It used to be that if you wanted to learn how to make artisan cakes and pastries, your options were to either enroll in Le Cordon Bleu or a TAFE course. But what about those of us who don’t intend to really look at doing it as a career, but rather want to take on an additional skill to while away the lazy weekends; absorb ourselves in the buttery aroma of caramelising pastry, and to feel the rewarding sensation of flour and butter coming together under your fingertips?
We are lucky enough to have a huge variety of baking and cooking classes that have been springing up around Sydney ever since the whole “Masterchef” craze began – people now want to make croquembouche towers and croissants at home and provide wedding cakes for their friends’ weddings – and now we have the resources to help us learn the skills to do so.
I had been invited by Lime and Tonic Sydney to sit in on their most recent Masterclass – a collaboration between Delicious Magazine Australia and Black Star Pastry, being a Pastry Masterclass. Christopher Thé, the executive chef and founder of Black Star Pastry, would demonstrate and talk students through a premium pastry recipe before teaching us the secrets behind the iconic “Delicious Cake” – an amazing multi-tiered construction of fresh cream, sliced mango and Italian meringue. It’s a 90 min class (although we ran over time as we were having too much fun!) with canapes and champagne included – let’s go!
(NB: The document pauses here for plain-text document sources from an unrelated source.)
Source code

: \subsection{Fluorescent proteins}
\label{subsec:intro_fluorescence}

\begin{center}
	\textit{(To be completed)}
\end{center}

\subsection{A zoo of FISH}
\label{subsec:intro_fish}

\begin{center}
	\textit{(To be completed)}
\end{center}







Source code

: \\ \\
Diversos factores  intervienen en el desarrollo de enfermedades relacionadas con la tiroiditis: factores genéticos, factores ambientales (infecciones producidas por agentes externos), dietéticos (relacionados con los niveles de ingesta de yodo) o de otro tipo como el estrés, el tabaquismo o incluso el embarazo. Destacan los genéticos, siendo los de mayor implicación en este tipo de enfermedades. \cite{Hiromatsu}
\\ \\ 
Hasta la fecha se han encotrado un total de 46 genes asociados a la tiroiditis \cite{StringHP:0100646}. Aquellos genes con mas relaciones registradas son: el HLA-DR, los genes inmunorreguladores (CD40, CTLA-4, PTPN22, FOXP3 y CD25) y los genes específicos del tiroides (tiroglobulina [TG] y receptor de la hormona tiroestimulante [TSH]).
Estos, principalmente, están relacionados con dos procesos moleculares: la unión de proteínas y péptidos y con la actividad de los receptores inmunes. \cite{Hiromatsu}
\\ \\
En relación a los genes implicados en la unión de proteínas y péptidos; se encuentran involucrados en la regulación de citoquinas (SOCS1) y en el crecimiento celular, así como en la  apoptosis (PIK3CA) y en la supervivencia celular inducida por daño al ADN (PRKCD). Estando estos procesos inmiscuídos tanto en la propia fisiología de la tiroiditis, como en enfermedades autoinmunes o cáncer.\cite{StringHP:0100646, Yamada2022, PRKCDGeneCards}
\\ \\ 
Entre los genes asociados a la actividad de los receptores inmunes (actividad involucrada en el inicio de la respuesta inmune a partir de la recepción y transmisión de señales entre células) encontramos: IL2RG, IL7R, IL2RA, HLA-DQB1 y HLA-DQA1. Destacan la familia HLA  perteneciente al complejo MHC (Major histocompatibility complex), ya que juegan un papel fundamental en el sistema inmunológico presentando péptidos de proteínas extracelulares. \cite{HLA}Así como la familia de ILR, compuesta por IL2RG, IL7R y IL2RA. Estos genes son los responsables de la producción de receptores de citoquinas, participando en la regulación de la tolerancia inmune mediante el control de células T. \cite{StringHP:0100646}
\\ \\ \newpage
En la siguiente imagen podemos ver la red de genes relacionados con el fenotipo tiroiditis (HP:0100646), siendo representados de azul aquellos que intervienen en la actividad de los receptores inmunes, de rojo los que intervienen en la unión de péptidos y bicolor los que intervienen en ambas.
Seated in the cool studios of Delicious Magazine in Alexandria, Chris started by showing us how to make pastry for his Flaky Galettes (recipe below!). When he first started Black Star Pastry, he just had a dream of a little bakery that sold quality galettes and small pastries – little did he know how Sydney would take off on “that” Strawberry and Watermelon Cake! His pastry recipe follows the 4-3-2-1 method: 400g plain flour, 300g unsalted butter, 2g fine table salt, and 100g cold water. He starts by “chopping” the butter into the flour as opposed to putting the whole lot into a food processor; it’s the slightly uneven texture with the butter not fully worked into the flour that differentiates flaky pastry from a basic shortcrust.
We are each given a round of pastry and sent off to egg wash and prepare our galettes, tossing the cut summer stone fruit in fine sugar, before piling it onto the centre of the pastry round and bringing up the edges, pushing it into a star-shape and cupping the edges into the sides.
Mine’s on the front right over there 😉 Chris also walked around the room, helping us out when some of us got a little over-enthusiastic in piling the fruit into our pastries. Once we were done, we were invited to help ourselves to the generous spread of baguettes and pastries provided – by Black Star Pastry, of course!
And into the oven for 30 minutes, at 220 degrees Celcius. While we waited, Chris proceeded to demonstrate assembling the “Delicious Cake”. It’s four tiers of dacquoise, which he had pre-prepared, and he talked us through the preparation of the Italian meringue. With some whipped cream and cut fresh fruit on hand, he started to assemble the cake with astonishing speed. It’s a four-tiered cake which requires some support structuring, and if you’re new to layering cakes it’s an essential element to learn.
…..and voilá! Too easy 😉
Our galettes were also ready and out of the oven by this point.
So delicious 😀
Flaky Galette: recipe by Christopher Thé of Black Star Pastry
You will need:
- 400g plain flour;
- 300g unsalted butter;
- 2g fine table salt;
- 100g cold water;
- Fruit (i.e. apples/nectarines/peaches);
- caster sugar;
- One egg.
For the pastry, chop the butter, flour and salt together using pastry cards until the pieces of butter are about as big as a fingernail. Push the crumbs into the bench with the palms of your hand. Add the water and chop again to re-distribute the ingredients. Push one more time with the palm of your hand, then bring together to form the pastry. You should still see streaks of butter through the dough.
Shape into discs, wrap in cling film and refrigerate for at least one hour.
Slice the fruit (peel if using apples). Macerate with about a third volume in caster sugar. Use spices if you like, such as cinnamon or vanilla.
Preheat the oven to 220 degrees Celcius.
To assemble, roll out the pastry with a rolling pin to two millimetres using caster sugar, not flour. Cut a circle about 15cm in diameter.
Make an egg wash of whole egg and salt and brush this over the pastry disc.
Add the breadcrumbs to the centre of the disc, then add the fruit mix. The breadcrumbs will soak up any of the excess fruit juices.
Carefully pinch the sides and make a five or six-sided star shape, then press the arms of the star to the side, all in one direction. Transfer to a baking tray lined with greaseproof paper. Bake the galette until well-coloured, about 30 minutes.